Using PL/Java with standard (not SQL_ASCII) encodings other than UTF8

PL/Java itself will transparently transcode strings from and to any supported encoding, only throwing exceptions if a string coming from PostgreSQL contains sequences not valid in the server encoding, or if a Java string going to PostgreSQL contains characters the server encoding cannot represent. As long as strings do not include unrepresentable characters, PL/Java considers any standard encoding as good as any other.

PostgreSQL’s own limitations on encodings other than UTF8

Certain features of PostgreSQL itself, however, are degraded in any encoding except UTF8:

  • The hexadecimal escapes in a U&'...' Unicode character string literal are only allowed to encode ASCII characters.

    The Unicode escape syntax works only when the server encoding is UTF8. When other server encodings are used, only code points in the ASCII range (up to \007F) can be specified.

    PostgreSQL 13 eliminates this limitation.

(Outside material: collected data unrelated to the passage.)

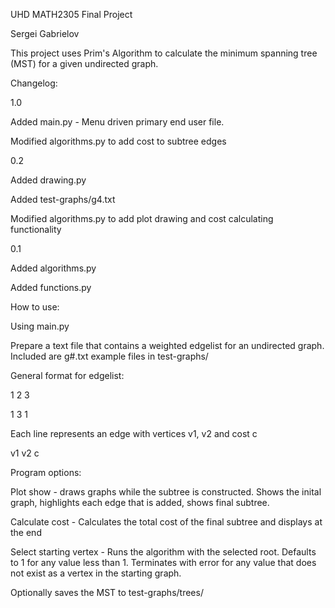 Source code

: UHD MATH2305 Final Project

Sergei Gabrielov


This project uses Prim's Algorithm to calculate the minimum spanning tree (MST) for a given undirected graph.

Changelog:

1.0 

Added main.py - Menu driven primary end user file.

Modified algorithms.py to add cost to subtree edges



0.2

Added drawing.py

Added test-graphs/g4.txt

Modified algorithms.py to add plot drawing and cost calculating functionality


0.1 

Added algorithms.py

Added functions.py



How to use:

Using main.py


Prepare a text file that contains a weighted edgelist for an undirected graph. Included are g#.txt example files in test-graphs/

General format for edgelist:

1 2 3

1 3 1


Each line represents an edge with vertices v1, v2 and cost c

v1 v2 c


Program options:

Plot show - draws graphs while the subtree is constructed. Shows the inital graph, highlights each edge that is added, shows final subtree.

Calculate cost - Calculates the total cost of the final subtree and displays at the end

Select starting vertex - Runs the algorithm with the selected root. Defaults to 1 for any value less than 1.
			 Terminates with error for any value that does not exist as a vertex in the starting graph.


Optionally saves the MST to test-graphs/trees/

  • The ascii and chr functions behave two different ways, depending on whether the server encoding is a single-byte encoding, or any multi-byte encoding other than UTF8.
    • If it is a multi-byte encoding other than UTF8, they are usable only for strictly ASCII characters (values through 127, or 7f hex), and no others even if available in the encoding.
    • If it is a single-byte encoding, then they are usable with values through 255, and therefore all non-NUL characters available in the encoding, but the numeric value is that of the encoded byte rather than the Unicode codepoint.

The odd behavior of ascii and chr is easily worked around, as simple to/from-codepoint functions are trivial to write in Java or most other PLs.

The restriction on U&'...' strings may be more inconvenient. It does not, of course, prevent writing string literals with non-ASCII content; they can always be written in direct, plain-quoted-literal form, as long as the server and client encodings both cover the content and an editor or input method is in use that allows them to be entered, and a font in which they can be seen. The chief use of the U&'...' form may be when, for explicitness or ease of editing, it is preferred to use a hexadecimal escape instead of entering a given character directly, but that’s exactly what PostgreSQL’s U&'...' syntax can’t be used for if the server encoding isn’t UTF8.

Workarounds are possible, of course, such as defining an IMMUTABLE function in Java or another PL that accepts a string with a hexadecimal escape syntax and returns the decoded string, and using the function call (applied to a plain string literal with escapes) where otherwise a U&'...' literal would be used.

Bottom line

Everything is simplest when using PL/Java in a database with UTF8 as the server encoding.